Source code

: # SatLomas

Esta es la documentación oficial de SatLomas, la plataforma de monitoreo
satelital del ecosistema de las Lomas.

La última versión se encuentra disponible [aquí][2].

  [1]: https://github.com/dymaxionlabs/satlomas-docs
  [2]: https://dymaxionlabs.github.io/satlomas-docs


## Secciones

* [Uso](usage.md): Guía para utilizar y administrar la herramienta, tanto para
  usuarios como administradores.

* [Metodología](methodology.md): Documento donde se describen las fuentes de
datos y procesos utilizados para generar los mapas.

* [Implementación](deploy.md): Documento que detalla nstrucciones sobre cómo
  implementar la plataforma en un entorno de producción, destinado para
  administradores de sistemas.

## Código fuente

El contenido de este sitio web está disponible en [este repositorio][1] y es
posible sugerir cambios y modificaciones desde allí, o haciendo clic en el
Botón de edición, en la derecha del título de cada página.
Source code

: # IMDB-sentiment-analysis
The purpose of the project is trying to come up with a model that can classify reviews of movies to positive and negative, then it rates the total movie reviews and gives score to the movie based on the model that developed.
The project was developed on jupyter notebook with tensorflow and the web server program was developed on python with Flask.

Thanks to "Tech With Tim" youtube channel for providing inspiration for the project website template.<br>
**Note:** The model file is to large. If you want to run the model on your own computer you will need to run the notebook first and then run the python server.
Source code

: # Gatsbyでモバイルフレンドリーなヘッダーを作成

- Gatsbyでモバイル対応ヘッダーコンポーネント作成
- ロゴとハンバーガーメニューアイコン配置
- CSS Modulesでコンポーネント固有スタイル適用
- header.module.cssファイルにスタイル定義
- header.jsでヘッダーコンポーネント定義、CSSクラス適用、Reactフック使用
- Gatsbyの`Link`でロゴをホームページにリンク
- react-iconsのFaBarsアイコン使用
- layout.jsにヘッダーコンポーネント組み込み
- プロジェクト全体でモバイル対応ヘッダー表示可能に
##############################
## TASK DESCRIPTION
Provide the number of lines in these entries that hold the word "docs", without any accompanying text.

## REPLY
2